Faster units really should be able to walk around slower units, because there 
is often a tradeoff between speed and combat effectiveness and a player asking 
a faster unit to move probably is depending on their speed.
i.e. paths can be blocked by slower units, effectively becoming slow-moving 
obstacles that need to be worked around.

And so on.

>
> There are a few technicalities that might be a problem for some of your 
> suggestions, I'm interested in your opinion on how to address them.
>
> For `permuteroute`, you mention the following pre-requisite:
>
> > the original payer is informed of which node reported the failure and which 
> > channel failed.
>
> We currently don't have a solution for reliable error reporting, as pointed 
> out in [1].
> I think making progress on this thread would be interesting and useful for 
> routing heuristics. 

We already have sufficiently-good error reporting on route failures: 
https://github.com/lightningnetwork/lightning-rfc/blob/master/04-onion-routing.md#returning-errors

> When an origin node receives an error message matching a transfer it initiated
> (i.e. it cannot return-forward the error any further) it generates the `ammag`
> and `um` keys for each hop in the route.
> It then iteratively decrypts the error message, using each hop's `ammag`
> key, and computes the HMAC, using each hop's `um` key.

The number of iterations of decryption is how distant the error-reporting node 
is from the payer.
Knowing the entire route, we can know which node reported the error.
The channel that is failing is then the channel *after* the error-reporting 
node (assuming bit `NODE` (`0x2000`) is not set in the `failure_code`: if it is 
a node-level error we should back off by one node and mark the erring node as 
unreliable).
The node reporting the error is the node that we start the limited-range search 
to "heal" the path.
`permuteroute` does not *need* better error reporting than we already have.
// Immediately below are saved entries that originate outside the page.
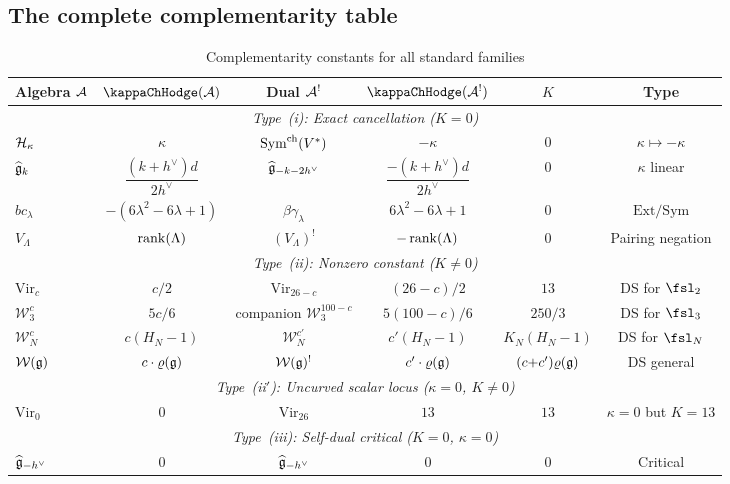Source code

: %
%

\subsection{The complete complementarity table}

\begin{table}[ht]
\centering
\caption{Complementarity constants for all standard families}
\renewcommand{\arraystretch}{1.6}
{\small
\begin{tabular}{|l|c|c|c|c|c|}
\hline
\textbf{Algebra $\cA$} & $\kappaChHodge(\cA)$ & \textbf{Dual $\cA^!$} &
$\kappaChHodge(\cA^!)$ & $K$ & \textbf{Type} \\
\hline
\multicolumn{6}{|c|}{\textit{Type~(i): Exact cancellation ($K = 0$)}} \\
\hline
$\cH_\kappa$ & $\kappa$ & $\Sym^{\mathrm{ch}}(V^*)$ & $-\kappa$ & $0$ &
$\kappa \mapsto -\kappa$ \\
\hline
$\widehat{\fg}_k$ &
$\dfrac{(k+h^\vee)d}{2h^\vee}$ &
$\widehat{\fg}_{-k-2h^\vee}$ &
$\dfrac{-(k+h^\vee)d}{2h^\vee}$ & $0$ & $\kappa$ linear \\
\hline
$bc_\lambda$ & $-(6\lambda^2 - 6\lambda + 1)$ &
$\beta\gamma_\lambda$ & $6\lambda^2 - 6\lambda + 1$ & $0$ &
$\mathrm{Ext}/\mathrm{Sym}$ \\
\hline
$V_\Lambda$ & $\rank(\Lambda)$ &
$(V_\Lambda)^!$ & $-\rank(\Lambda)$ & $0$ & Pairing negation \\
\hline
\multicolumn{6}{|c|}{\textit{Type~(ii): Nonzero constant ($K \neq 0$)}} \\
\hline
$\mathrm{Vir}_c$ & $c/2$ & $\mathrm{Vir}_{26-c}$ &
$(26{-}c)/2$ & $13$ & DS for $\fsl_2$ \\
\hline
$\mathcal{W}_3^c$ & $5c/6$ & companion $\mathcal{W}_3^{100-c}$ &
$5(100{-}c)/6$ & $250/3$ & DS for $\fsl_3$ \\
\hline
$\mathcal{W}_N^c$ & $c(H_N{-}1)$ & $\mathcal{W}_N^{c'}$ &
$c'(H_N{-}1)$ & $K_N(H_N{-}1)$ & DS for $\fsl_N$ \\
\hline
$\mathcal{W}(\fg)$ & $c \cdot \varrho(\fg)$ &
$\mathcal{W}(\fg)^!$ & $c' \cdot \varrho(\fg)$ &
$(c{+}c')\varrho(\fg)$ & DS general \\
\hline
\multicolumn{6}{|c|}{\textit{Type~(ii$'$): Uncurved scalar locus ($\kappa = 0$, $K \neq 0$)}} \\
\hline
$\mathrm{Vir}_0$ & $0$ & $\mathrm{Vir}_{26}$ & $13$ & $13$ & $\kappa = 0$ but $K = 13$ \\
\hline
\multicolumn{6}{|c|}{\textit{Type~(iii): Self-dual critical ($K = 0$, $\kappa = 0$)}} \\
\hline
$\widehat{\fg}_{-h^\vee}$ & $0$ & $\widehat{\fg}_{-h^\vee}$ & $0$ &
$0$ & Critical \\
\hline
\end{tabular}
}
\end{table}

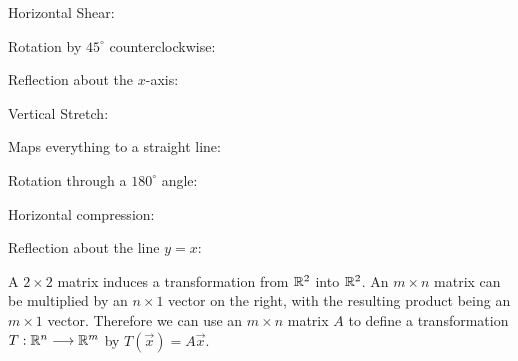 \documentclass{ximera}
\begin{document}
\begin{exploration}
Horizontal Shear: 

Rotation by $45^{\circ}$ counterclockwise: 

Reflection about the $x$-axis: 

Vertical Stretch: 

Maps everything to a straight line: 

Rotation through a $180^{\circ}$ angle: 

Horizontal compression: 

Reflection about the line $y=x$: 


\end{exploration}

A $2\times 2$ matrix induces a transformation from $\mathbb{R}^2$ into $\mathbb{R}^2$.  An $m\times n$ matrix can be multiplied by an $n\times 1$ vector on the right, with the resulting product being an $m\times 1$ vector.  Therefore we can use an $m\times n$ matrix $A$ to define a transformation $T:\mathbb{R}^n\longrightarrow \mathbb{R}^m$ by $T(\vec{x})=A\vec{x}$.
\end{document}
Of course, if a node is malingering and does not report anything, there is 
nothing we can do, but this is unavoidable anyway and does not prevent use of 
`permuteroute` in other cases either.

Indeed, the other insight here is that, if we were able to receive an error 
report from forwarding node N, this implies that every node and channel between 
us and node N is reliable.
`permuteroute` reuses this prefix, since it is known-reliable.

>
> I thought about path pre-computation and path caching, but what bothered me 
> is that the cost depends on the amount you want to send.
> When pre-computing / caching, you have to either ignore that completely 
> (which can be fine, I don't think trying to always find the most
> cost-efficient route is a reasonable goal) or take into account some kind of 
> "universal" factor that works for most amounts. How did you take
> that into account in your pre-computation experiments?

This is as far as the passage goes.